Most important options

To keep things simple, for most ZetaHunter runs, you will only need to worry about these three options:

--inaln
--outdir
--threads

Detailed info

--inaln

These are fasta files output from SINA aligner. See this wiki page for more information.

--outdir

All ZetaHunter output will be in the folder specified here.

--threads

Some parts of ZetaHunter can take advantage of multiple CPUs. For those steps, specify the number of processors to use with this option.

--db-otu-info

This file will have info about the sequence in ZH's gold database. If you wanted to use ZH for something other than Zetaproteobacteria (e.g., OP3...see here), you would need to make this file yourself and specify it with this argument.

--mask

The mask used by ZH. It is a fasta file with an alignment, but instead of nucleotides, it has a * character indicating columns of the alignment to be included in the mask. We provide one of these for Zetaproteobacteria classification.

--db-seqs

These are the actual sequences used to classify user queries. By default it is the Zetaproteobacteria Gold Database.

--mothur, --sortmerna, --indexdb-rna

These arguments are used to specify the path to each of their respective executable binaries.
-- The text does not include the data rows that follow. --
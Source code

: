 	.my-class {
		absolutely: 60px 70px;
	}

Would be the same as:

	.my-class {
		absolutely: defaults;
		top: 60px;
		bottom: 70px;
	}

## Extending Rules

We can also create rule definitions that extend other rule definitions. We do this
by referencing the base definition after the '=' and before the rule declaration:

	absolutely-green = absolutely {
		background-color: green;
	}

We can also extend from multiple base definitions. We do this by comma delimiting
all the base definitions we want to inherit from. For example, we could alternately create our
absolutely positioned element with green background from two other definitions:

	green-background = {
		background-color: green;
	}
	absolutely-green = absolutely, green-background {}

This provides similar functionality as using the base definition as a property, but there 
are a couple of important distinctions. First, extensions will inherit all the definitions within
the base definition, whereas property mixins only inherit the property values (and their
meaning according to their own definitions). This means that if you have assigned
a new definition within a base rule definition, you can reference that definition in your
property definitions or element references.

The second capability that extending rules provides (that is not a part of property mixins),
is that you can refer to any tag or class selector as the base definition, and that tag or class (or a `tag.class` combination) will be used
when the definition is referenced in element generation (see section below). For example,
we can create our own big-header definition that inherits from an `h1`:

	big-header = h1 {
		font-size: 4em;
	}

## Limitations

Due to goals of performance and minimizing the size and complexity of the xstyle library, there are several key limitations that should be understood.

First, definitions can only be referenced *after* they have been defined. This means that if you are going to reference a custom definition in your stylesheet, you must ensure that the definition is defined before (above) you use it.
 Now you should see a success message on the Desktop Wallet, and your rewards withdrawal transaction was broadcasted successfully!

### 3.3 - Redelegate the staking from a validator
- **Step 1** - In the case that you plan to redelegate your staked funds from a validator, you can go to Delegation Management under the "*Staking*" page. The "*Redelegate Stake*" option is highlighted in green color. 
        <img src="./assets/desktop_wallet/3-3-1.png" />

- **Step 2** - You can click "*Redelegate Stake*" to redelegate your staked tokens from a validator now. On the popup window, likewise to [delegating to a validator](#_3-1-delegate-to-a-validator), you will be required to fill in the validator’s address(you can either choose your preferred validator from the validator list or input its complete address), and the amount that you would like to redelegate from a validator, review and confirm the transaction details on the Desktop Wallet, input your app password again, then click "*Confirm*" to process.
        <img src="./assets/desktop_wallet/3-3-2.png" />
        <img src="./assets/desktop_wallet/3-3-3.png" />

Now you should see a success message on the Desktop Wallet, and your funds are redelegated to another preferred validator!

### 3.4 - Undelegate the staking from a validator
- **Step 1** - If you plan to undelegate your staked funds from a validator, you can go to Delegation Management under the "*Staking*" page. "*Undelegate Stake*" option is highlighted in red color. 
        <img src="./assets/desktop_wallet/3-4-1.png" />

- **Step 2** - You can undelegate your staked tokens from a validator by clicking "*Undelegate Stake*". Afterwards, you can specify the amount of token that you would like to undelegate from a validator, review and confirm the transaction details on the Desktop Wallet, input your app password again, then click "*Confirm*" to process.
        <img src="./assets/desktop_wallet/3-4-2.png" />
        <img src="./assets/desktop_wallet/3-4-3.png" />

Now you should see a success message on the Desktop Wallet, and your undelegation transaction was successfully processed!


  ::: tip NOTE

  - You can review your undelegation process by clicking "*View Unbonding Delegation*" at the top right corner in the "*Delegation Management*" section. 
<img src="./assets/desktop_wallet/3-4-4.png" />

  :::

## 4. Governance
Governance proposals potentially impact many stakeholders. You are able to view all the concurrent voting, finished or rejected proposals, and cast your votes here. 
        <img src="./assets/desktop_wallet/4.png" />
ZetaHunter comes bundled with the binaries it uses so you don't have to worry about these. But if for some reason you want to use a different version, you can specify the path to the binaries here. Note that we don't recommend this as testing is done with the versions included in ZetaHunter.

--cluster-method

The type of clustering you want to do furthest neighbor (complete linkage), average neighbor, or nearest nearest neighbor (single linkage).

From the mothur website:

Nearest neighbor: Each of the sequences within an OTU are at most X% distant from the most similar sequence in the OTU. Furthest neighbor: All of the sequences within an OTU are at most X% distant from all of the other sequences within the OTU. Average neighbor: This method is a middle ground between the other two algorithms.

--otu-percent

By default, OTU cutoff percentage is 97%, but you can change it to whatever you want with this option. If you change it to 90% then the OTU definition would group together organisms that are more distantly related. Whereas if you selected 99% for this, then there would be more splitting of groups than the default.

--check-chimeras, --no-check-chimeras

These flags control chimera checking. We use uchime as implemented in mothur for this step. This step is a bit slow, so you can disable it to save some time if you're feeling good about your sequences.

--base

The base name used in the output files. By default it uses a base name with a timestamp like: ZH_2018_07_15_13_38 for ZetaHunter 2018-07-15 ran at 1:38 pm.

--debug

An option you can try when things go wrong. This was mainly used in the early stages of developing ZetaHunter.

--version

Print out version and contact info. If you find a bug or use ZetaHunter in you research, it is good to note the version of the program that you're using!